Hurricane Katrina made landfall in August 2005 and destroyed the infrastructure ofNew Orleans. Mass evacuation ensued. The immediate and long-lasting impact of these events on the mental health of children have been reported in survey research. This study was done to describe the nature of mental health need of children during the four years after Hurricane Katrina using clinical data from a comprehensive healthcare program. Medical and mental health services were delivered on mobile clinics that traveled to medically underserved communities on a regular schedule beginning immediately after the hurricane. Patients were self-selected residents of New Orleans. Most had incomes below the federal poverty level and were severely affected by the hurricane.
Paper charts of pediatric mental health patients were reviewed for visits beginning with the establishment of the mental health program from 01 July 2007 through 30 June 2009 (n = 296). Demographics, referral sources, presenting problems, diagnoses, and qualitative data describing Katrina-related traumatic exposures were abstracted. Psychosocial data were abstracted from medical charts. Data were coded and processed for demographic, referral, and diagnostic trends.
Mental health service needs continued unabated throughout this period (two to nearly four years post-event). In 2008, 29% of pediatric primary care patients presented with mental health or developmental/learning problems, including the need for intensive case management. The typical presentation of pediatric mental health patients was a disruptive behavior disorder with an underlying mood or anxiety disorder. Qualitative descriptive data are presented to illustrate the traumatic post-disaster experience of many children. School referrals for mental health evaluation and services were overwhelmingly made for disruptive behavior disorders. Pediatric referrals were more nuanced, reflecting underlying mood and anxiety disorders. Histories indicated that many missed opportunities for earlier identification and intervention.

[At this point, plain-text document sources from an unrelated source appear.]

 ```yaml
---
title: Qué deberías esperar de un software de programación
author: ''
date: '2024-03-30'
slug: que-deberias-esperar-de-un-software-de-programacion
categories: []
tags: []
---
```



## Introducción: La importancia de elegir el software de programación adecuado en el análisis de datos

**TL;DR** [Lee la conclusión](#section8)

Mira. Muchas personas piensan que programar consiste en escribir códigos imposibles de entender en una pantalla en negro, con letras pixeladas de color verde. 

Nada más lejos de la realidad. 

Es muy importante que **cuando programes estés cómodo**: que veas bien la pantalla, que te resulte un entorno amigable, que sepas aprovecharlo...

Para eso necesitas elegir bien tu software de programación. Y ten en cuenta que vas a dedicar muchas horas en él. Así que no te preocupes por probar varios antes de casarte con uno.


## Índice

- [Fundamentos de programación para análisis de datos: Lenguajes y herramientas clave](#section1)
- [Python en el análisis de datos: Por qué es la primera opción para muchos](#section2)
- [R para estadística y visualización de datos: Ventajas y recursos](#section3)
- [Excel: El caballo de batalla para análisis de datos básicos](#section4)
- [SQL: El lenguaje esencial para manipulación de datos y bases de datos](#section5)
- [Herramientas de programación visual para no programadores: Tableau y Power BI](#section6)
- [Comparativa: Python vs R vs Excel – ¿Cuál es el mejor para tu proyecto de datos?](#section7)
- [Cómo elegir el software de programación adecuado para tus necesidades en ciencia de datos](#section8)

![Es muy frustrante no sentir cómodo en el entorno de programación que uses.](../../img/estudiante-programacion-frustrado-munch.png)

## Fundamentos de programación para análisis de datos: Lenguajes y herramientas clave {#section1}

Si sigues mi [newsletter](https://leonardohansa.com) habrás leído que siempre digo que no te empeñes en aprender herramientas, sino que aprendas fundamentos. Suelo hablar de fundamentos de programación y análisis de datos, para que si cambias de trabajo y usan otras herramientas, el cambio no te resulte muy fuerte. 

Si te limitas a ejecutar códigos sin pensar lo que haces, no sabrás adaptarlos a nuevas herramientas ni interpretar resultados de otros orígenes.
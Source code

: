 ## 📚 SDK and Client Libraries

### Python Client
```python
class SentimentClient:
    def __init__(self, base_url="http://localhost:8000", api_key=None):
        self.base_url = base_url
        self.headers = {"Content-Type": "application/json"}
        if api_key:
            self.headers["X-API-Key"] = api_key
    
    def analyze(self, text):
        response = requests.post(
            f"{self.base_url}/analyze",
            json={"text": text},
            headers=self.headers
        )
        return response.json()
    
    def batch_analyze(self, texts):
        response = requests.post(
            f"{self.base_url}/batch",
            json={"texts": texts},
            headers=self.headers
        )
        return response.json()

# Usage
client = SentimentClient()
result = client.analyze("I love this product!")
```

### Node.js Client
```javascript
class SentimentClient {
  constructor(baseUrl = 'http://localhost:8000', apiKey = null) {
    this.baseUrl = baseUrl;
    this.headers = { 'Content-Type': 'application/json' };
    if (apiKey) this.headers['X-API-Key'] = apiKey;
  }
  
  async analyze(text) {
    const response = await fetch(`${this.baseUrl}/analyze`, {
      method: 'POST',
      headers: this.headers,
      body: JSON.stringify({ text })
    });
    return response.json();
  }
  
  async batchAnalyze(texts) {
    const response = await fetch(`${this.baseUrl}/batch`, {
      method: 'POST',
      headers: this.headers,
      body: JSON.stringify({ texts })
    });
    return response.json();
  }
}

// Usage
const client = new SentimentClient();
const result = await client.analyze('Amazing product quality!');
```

Mental health and case management needs persisted four years after Hurricane Katrina and showed no signs of abating. Many children who received mental health services had shown signs of psychological distress prior to the hurricane, and no causal inferences are drawn between disaster experience and psychiatric disorders. Post-disaster mental health and case management services should remain available for years post-event. To ensure timely identification and intervention of child mental health needs, pediatricians and school officials may need additional training.